In the description of the present embodiment, the terms "upper", "lower", "left", "right", and the like are used in the orientation or positional relationship shown in the drawings only for convenience of description and simplicity of operation, and do not indicate or imply that the device or element referred to must have a specific orientation, be constructed in a specific orientation, and be operated, and thus should not be construed as limiting the present invention. Furthermore, the terms "first" and "second" are used only for descriptive purposes and are not intended to have a special meaning.

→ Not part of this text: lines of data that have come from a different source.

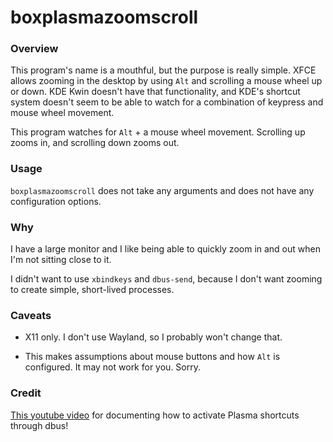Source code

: boxplasmazoomscroll
===================

### Overview

This program's name is a mouthful, but the purpose is really simple. XFCE allows
zooming in the desktop by using `Alt` and scrolling a mouse wheel up or down.
KDE Kwin doesn't have that functionality, and KDE's shortcut system doesn't seem
to be able to watch for a combination of keypress and mouse wheel movement.

This program watches for `Alt` + a mouse wheel movement. Scrolling up zooms in,
and scrolling down zooms out.

### Usage

`boxplasmazoomscroll` does not take any arguments and does not have any
configuration options.

### Why

I have a large monitor and I like being able to quickly zoom in and out when I'm
not sitting close to it.

I didn't want to use `xbindkeys` and `dbus-send`, because I don't want zooming
to create simple, short-lived processes.

### Caveats

* X11 only. I don't use Wayland, so I probably won't change that.

* This makes assumptions about mouse buttons and how `Alt` is configured. It may
  not work for you. Sorry.

### Credit

[This youtube video](https://www.youtube.com/watch?v=0ZBzM0e7KL8) for
documenting how to activate Plasma shortcuts through dbus!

Referring to fig. 1, the bending-resistant data patch cord 100 of the present embodiment is suitable for being used as a matching wire of a Type-C docking station, is compatible with USB3.1 signal transmission and USB2.0 signal transmission, has high mechanical strength, meets daily use requirements, and has a long service life. Of course, the bending-resistant data patch cord 100 can also be used in other wire application environments that require compatibility between USB3.1 signal transmission and USB2.0 signal transmission, so the application environment of the bending-resistant data patch cord 100 is not limited herein.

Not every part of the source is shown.